The state of emergency has been announced in the Republic of the Sudan after the military took over and arrested political leaders, including transitional Prime Minister Abdalla Hamdok. In a televised address, General Abdel-Fattah al-Burhan, a military officer who headed the Sovereign Council, announced that he was dissolving the country’s ruling Sovereign Council, as well as the government led by Prime Minister Abdalla Hamdok. General al-Burhan claimed that the military had to intervene because of the quarrels among political factions, and committed to “international accords” and the transition to civilian rule, with elections planned for July 2023.
This is not the first time this year, when the representatives of African military came to power through a coup. On September 5, President Alpha Conde, Guinea’s 83-year-old leader was ousted by Mamady Doumbouya, a 41-year-old veteran of the French Foreign Legion and a colonel in Guinea’s special forces, supported by the military.
Mali also witnessed a power transition in May 2021, a second one in a year. A young Col Assimi Goïta had transitional President Bah Ndaw and PM Moctar Ouane arrested over the allegation that they failed in their duties and were seeking to sabotage the country’s transition.
From January 1956 to December 2001, there were a total of 80 successful coups in Africa, 108 attempted coups, and 139 reported coup plots, with about half of all coups and attempted coups coming from West Africa. The constantly deteriorating security situation in the region results in the spilling of violence of the borders and affecting more and more neighboring countries
According to researcher and journalist Timothy Kalyegira, one of the main reasons for the ongoing “third wave of coups” in Africa is the popular disappointment in democratic institutes and practices. “General elections, so obviously flawed and emphatically not free and fair, are regularly held, causing frustration to build up in society, and the state feeling insecure clamps, down on pockets of the media, civil society and political opposition, deepening that frustration even more and in certain instances, it explodes into a coup or coup attempt”.
Take for example Guinean President Alpha Conde, who was the target of popular anger in 2020 when he approved a new constitution that removed its two-term limit, allowing him to run for the presidency again and the “win” presidency in October 2020.
The experts fear that the Sudan is not the last to experience a coup d’état.

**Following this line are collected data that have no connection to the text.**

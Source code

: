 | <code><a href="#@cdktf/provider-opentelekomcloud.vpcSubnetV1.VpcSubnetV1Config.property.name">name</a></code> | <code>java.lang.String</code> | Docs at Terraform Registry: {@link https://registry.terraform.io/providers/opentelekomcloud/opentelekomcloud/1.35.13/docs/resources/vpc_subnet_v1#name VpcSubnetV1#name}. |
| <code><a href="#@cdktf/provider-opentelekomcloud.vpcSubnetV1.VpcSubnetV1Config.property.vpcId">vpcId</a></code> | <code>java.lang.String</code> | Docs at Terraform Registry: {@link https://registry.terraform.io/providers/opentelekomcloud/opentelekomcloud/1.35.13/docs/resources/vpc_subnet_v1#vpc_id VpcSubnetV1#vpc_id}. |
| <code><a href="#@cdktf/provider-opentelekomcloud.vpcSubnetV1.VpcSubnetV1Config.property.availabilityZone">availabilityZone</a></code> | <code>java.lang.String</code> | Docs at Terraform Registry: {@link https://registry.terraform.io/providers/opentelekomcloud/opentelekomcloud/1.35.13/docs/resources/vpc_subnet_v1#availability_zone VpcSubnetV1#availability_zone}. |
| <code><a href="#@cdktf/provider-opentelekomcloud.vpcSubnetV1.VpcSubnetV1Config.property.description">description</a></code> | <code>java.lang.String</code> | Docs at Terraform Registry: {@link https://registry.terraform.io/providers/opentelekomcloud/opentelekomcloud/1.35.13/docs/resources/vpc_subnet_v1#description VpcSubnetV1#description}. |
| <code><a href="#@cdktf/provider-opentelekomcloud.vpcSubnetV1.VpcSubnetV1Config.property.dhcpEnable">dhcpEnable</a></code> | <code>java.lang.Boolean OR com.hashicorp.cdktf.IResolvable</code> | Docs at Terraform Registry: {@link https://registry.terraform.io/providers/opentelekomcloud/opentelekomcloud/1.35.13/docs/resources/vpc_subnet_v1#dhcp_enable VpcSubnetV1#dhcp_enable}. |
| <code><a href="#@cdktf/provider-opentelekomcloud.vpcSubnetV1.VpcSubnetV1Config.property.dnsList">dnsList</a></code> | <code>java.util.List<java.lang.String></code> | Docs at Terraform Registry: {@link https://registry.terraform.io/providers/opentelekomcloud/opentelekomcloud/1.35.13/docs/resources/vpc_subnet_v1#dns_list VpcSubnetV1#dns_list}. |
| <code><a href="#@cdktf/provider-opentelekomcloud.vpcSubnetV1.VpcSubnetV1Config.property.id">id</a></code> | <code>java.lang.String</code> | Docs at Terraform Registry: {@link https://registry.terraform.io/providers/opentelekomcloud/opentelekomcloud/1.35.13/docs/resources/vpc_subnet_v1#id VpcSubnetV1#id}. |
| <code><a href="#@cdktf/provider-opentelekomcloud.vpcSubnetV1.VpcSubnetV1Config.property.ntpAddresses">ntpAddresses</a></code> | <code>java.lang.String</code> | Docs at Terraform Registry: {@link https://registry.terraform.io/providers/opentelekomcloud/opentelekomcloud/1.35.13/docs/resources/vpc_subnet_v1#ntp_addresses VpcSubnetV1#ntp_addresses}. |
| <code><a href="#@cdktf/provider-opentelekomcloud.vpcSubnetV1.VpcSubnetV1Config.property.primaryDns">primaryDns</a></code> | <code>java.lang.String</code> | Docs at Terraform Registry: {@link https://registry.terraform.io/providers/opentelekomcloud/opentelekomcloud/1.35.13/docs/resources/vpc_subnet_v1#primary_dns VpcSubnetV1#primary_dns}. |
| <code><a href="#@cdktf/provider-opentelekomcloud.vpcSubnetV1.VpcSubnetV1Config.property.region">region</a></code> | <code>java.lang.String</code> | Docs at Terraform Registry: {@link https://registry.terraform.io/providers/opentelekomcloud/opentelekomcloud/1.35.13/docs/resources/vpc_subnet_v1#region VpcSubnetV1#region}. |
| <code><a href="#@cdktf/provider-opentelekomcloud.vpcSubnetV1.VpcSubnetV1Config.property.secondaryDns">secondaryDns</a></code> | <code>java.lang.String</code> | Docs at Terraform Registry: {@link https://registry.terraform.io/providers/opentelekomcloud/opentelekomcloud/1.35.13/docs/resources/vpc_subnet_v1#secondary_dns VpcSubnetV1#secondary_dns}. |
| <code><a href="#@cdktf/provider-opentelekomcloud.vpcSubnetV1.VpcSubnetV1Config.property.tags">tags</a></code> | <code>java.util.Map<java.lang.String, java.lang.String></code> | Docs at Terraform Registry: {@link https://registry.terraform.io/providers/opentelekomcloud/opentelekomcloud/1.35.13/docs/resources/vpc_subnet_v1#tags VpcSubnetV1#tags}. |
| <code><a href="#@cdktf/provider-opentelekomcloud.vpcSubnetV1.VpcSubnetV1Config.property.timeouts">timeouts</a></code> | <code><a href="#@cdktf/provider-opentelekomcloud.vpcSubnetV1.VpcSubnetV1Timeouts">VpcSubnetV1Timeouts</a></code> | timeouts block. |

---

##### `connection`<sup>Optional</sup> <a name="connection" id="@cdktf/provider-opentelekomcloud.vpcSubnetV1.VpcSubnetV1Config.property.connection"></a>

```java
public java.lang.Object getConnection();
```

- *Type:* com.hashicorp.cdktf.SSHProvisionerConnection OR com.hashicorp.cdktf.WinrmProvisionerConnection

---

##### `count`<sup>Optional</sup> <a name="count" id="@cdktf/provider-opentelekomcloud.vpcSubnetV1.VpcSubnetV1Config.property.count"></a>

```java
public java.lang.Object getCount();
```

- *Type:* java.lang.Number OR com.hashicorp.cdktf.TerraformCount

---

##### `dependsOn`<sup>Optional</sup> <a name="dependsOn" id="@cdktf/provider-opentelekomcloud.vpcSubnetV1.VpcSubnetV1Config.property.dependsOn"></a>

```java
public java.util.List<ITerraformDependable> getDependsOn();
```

Many peace observers cite Equatorial Guinea as a country with a high risk of violent upheaval. Equatoguinean President Teodoro Obiang Nguema, who is widely criticized by the opposition and the international society, has been in power for more than 40 years. Several coup attempts were intercepted in Equatorial Guinea during his rule. A coup of December 2017 was almost successful. Back then, in a statement read on public radio, Security Minister Nicholas Obama Nchama blamed the alleged coup on mercenaries hired by opposition groups and supported by unnamed “powers”. He said the coup attempt had been foiled with the help of the Cameroonian security services.
The fact that while Equatorial Guinea is one of sub-Saharan Africa’s biggest oil producers, much of its population still lives in poverty makes it more prone to popular unrest. The Equatoguinean opposition has long been in exile, building up connections with Western powers, who are ready to support a power transition from Obiang family to basically anyone else. Thus Equatorial Guinea is highly likely to be the next to hit the headlines with the news of another African coup d’état.